Event: Recentering Our Universities

National Association of Scholars

In the past 60 years, American universities abandoned traditional general education requirements that gave students shared knowledge of the history, ideals, and institutions of America and Western Civilization, as well as a proper introduction to science, mathematics, and writing composition. Our college graduates all too frequently have learned to hate America from ignorance, but lack the knowledge they need to succeed in their careers or act as informed citizens. The American public rightly has lost its confidence in higher education and its ability to train tomorrow’s teachers, physicians, and leaders.

The General Education Act provides a solution.

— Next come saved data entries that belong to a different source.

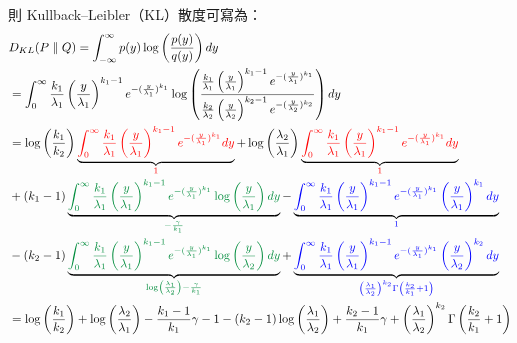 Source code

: 則 Kullback–Leibler（KL）散度可寫為：
{\small
\begin{align*}
&D_{KL}(P\parallel Q)=\int_{-\infty}^{\infty}p(y)\log\left(\frac{p(y)}{q(y)}\right)dy\\
&=\int_{0}^{\infty}\frac{k_1}{\lambda_1} \left(\frac{y}{\lambda_1}\right)^{k_1-1} e^{-(\frac{y}{\lambda_1})^{k_1}} \log\left(\frac{\frac{k_1}{\lambda_1} \left(\frac{y}{\lambda_1}\right)^{k_1-1} e^{-(\frac{y}{\lambda_1})^{k_1}}}{\frac{k_2}{\lambda_2} \left(\frac{y}{\lambda_2}\right)^{k_2-1} e^{-(\frac{y}{\lambda_2})^{k_2}}}\right)dy\\
&=\log\left(\frac{k_1}{k_2}\right)\underbrace{\textcolor{red}{\int_{0}^{\infty}\frac{k_1}{\lambda_1} \left(\frac{y}{\lambda_1}\right)^{k_1-1} e^{-(\frac{y}{\lambda_1})^{k_1}}dy}}_{\textcolor{red}{1}}+\log\left(\frac{\lambda_2}{\lambda_1}\right)\underbrace{\textcolor{red}{\int_{0}^{\infty}\frac{k_1}{\lambda_1} \left(\frac{y}{\lambda_1}\right)^{k_1-1} e^{-(\frac{y}{\lambda_1})^{k_1}}dy}}_{\textcolor{red}{1}}\\
&+(k_1-1)\underbrace{\textcolor{PowerPointGreen}{\int_{0}^{\infty}\frac{k_1}{\lambda_1} \left(\frac{y}{\lambda_1}\right)^{k_1-1} e^{-(\frac{y}{\lambda_1})^{k_1}}\log\left(\frac{y}{\lambda_1}\right) dy}}_{\textcolor{PowerPointGreen}{-\frac{\gamma}{k_1}}}-\underbrace{\textcolor{blue}{\int_{0}^{\infty}\frac{k_1}{\lambda_1} \left(\frac{y}{\lambda_1}\right)^{k_1-1} e^{-(\frac{y}{\lambda_1})^{k_1}}\left(\frac{y}{\lambda_1}\right)^{k_1} dy}}_{\textcolor{blue}{1}}\\
&-(k_2-1)\underbrace{\textcolor{PowerPointGreen}{\int_{0}^{\infty}\frac{k_1}{\lambda_1} \left(\frac{y}{\lambda_1}\right)^{k_1-1} e^{-(\frac{y}{\lambda_1})^{k_1}}\log\left(\frac{y}{\lambda_2}\right) dy}}_{\textcolor{PowerPointGreen}{\log\left(\frac{\lambda_1}{\lambda_2}\right)-\frac{\gamma}{k_1}}}+\underbrace{\textcolor{blue}{\int_{0}^{\infty}\frac{k_1}{\lambda_1} \left(\frac{y}{\lambda_1}\right)^{k_1-1} e^{-(\frac{y}{\lambda_1})^{k_1}}\left(\frac{y}{\lambda_2}\right)^{k_2} dy}}_{\textcolor{blue}{\left(\frac{\lambda_1}{\lambda_2}\right)^{k_2}\Gamma\left(\frac{k_2}{k_1}+1\right)}}\\
&=\log\left(\frac{k_1}{k_2}\right)+\log\left(\frac{\lambda_2}{\lambda_1}\right)-\frac{k_1-1}{k_1}\gamma-1-(k_2-1)\log\left(\frac{\lambda_1}{\lambda_2}\right)+\frac{k_2-1}{k_1}\gamma+\left(\frac{\lambda_1}{\lambda_2}\right)^{k_2}\Gamma\left(\frac{k_2}{k_1}+1\right)
\end{align*}
}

The National Association of Scholars (NAS), the James G. Martin Center for Academic Renewal, and the Ethics & Public Policy Center (EPPC) have published the new model General Education Act (GEA). The GEA reforms and replaces the failed system of cafeteria-style distribution requirements geared to faculty research specialties, rather than to the true requisites of liberal education. The Act's authors—Stanley Kurtz of EPPC, David Randall of NAS, and Jenna Robinson of the Martin Center—will discuss why the GEA is necessary, what it aims to achieve, and why it is a practical means to achieve its goal.

Join the National Association of Scholars on Thursday, November 16, at 2 pm ET, to learn more about the GEA and how it will restore a common civic education to the center of American public university education.

This event will feature Stanley Kurtz, Senior Fellow at EPPC; David Randall, Director of Research at NAS; Jenna Robinson, President of the James G. Martin Center for Academic Renewal; and Shannon Watkins, Research Associate at the James G. Martin Center for Academic Renewal.